William Cook

Ruislip Lido

issue 29 April 2017

Most mornings, if I’m not too hung-over, I go for a run around Ruislip Lido — a mile there, through Ruislip Woods, about two miles round the lido and a mile back again. It generally takes me about half an hour. On my way, I see woodpeckers, egrets, sparrowhawks, and the occasional Muntjac deer. It’s hard to believe you’re in London, at the arse end of the Metropolitan line, surrounded by bland suburbia — John Betjeman’s Metroland.

Ruislip Woods is the largest slice of natural woodland in Greater London: 726 acres of oak, beech and hornbeam, and the lido is its pearl. People have gathered timber from this scruffy forest since god knows when. The medieval barn at Ruislip Manor is built from oaks that were saplings here 1,000 years ago, when these wild woods stretched right across Middlesex, Bucks and Herts.
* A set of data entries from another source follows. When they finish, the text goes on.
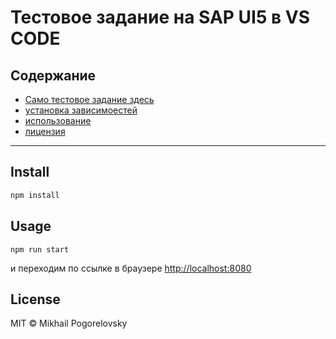 # Тестовое задание на SAP UI5 в VS CODE
## Содержание
- [Само тестовое задание здесь](discription.md)
- [установка зависимоестей](#Install)
- [использование](#usage)
- [лицензия](#license)
***
## Install

```bash
npm install
```

## Usage
```
npm run start
```
и переходим по ссылке в браузере [http://localhost:8080](http://localhost:8080)


## License

MIT © Mikhail Pogorelovsky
Naturally, Ruislip Lido isn’t quite so ancient. It was built 200 years ago as a reservoir for the Grand Union Canal, but the idea was a failure. The canal was too far away and the reservoir flooded local farms. For more than a century it lay forgotten, a gigantic puddle on the edge of London, until the canal company had the bright idea of turning it into a lido. They built a splendid Art Deco pavilion, dumped some sand along the shore, and opened up the reservoir for bathing and boating. Trains and charabancs brought day trippers from the Big Smoke — a cheap day out for Londoners at an ersatz seaside resort.
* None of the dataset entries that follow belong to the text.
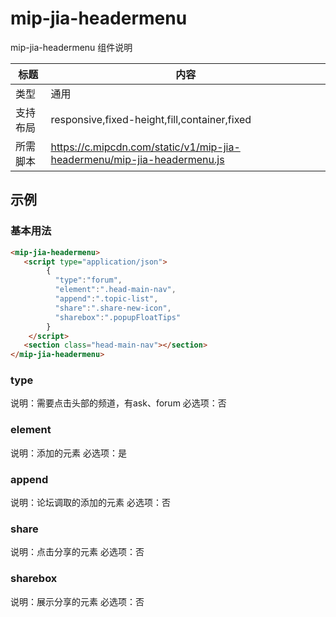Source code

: # mip-jia-headermenu

mip-jia-headermenu 组件说明

标题|内容
----|----
类型|通用
支持布局|responsive,fixed-height,fill,container,fixed
所需脚本|https://c.mipcdn.com/static/v1/mip-jia-headermenu/mip-jia-headermenu.js

## 示例

### 基本用法
```html
<mip-jia-headermenu>
   <script type="application/json">
        {
          "type":"forum",
          "element":".head-main-nav",
          "append":".topic-list",
          "share":".share-new-icon",
          "sharebox":".popupFloatTips"
        }
    </script>
   <section class="head-main-nav"></section>
</mip-jia-headermenu>
```

### type
说明：需要点击头部的频道，有ask、forum
必选项：否

### element
说明：添加的元素
必选项：是

### append
说明：论坛调取的添加的元素
必选项：否

### share
说明：点击分享的元素
必选项：否

### sharebox
说明：展示分享的元素
必选项：否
Its glory days were after the war, before cheap package holidays. They built a miniature railway and held beauty contests, and happy families and courting couples flooded in. Jon Pertwee went waterskiing, Cliff Richard filmed The Young Ones, and 19-year-old Charlotte Rampling reclined on a speedboat in her swimsuit to drum up publicity for a movie called The Knack.

But in the 1970s and 1980s the punters started disappearing to Spain and the Ruislip Riviera lost its lustre. The pavilion burned down. The turnstiles rusted over. Bathing was prohibited. The pedalos were packed away. When I moved to Ruislip five years ago the lido seemed rather run down, a sad relic of a bygone era, and the surrounding woods felt seedy. I have no evidence to support this theory — it’s probably the product of a dirty mind — but some secluded areas had that distinctive ‘dogging’ vibe. The foliage was festooned with beer cans and vodka bottles. I didn’t want to look too closely at what else might be lying around.

Yet lately something’s changed. The council has built a smart new ‘Woodland Centre’ and spruced up the public areas. There’s a children’s playground, an outdoor gym, and the miniature railway is still there. The lido has been recolonised by joggers, dog walkers, and all sorts of nesting birds. When my daughter went there on a school trip, I tagged along. She spent an idyllic afternoon fishing for tiddlers. We walked home through the woods together and it was one of the best days out I’ve had in years.

You’re still not allowed to swim in it (something to do with pollution, apparently) and sailing remains verboten (the water level is too low), but I rather like the absurdist concept of a lido you can’t take a dip in. It’s a perfect fit for Ruislip, this surreal suburb where medieval England and Betjeman’s Metroland collide.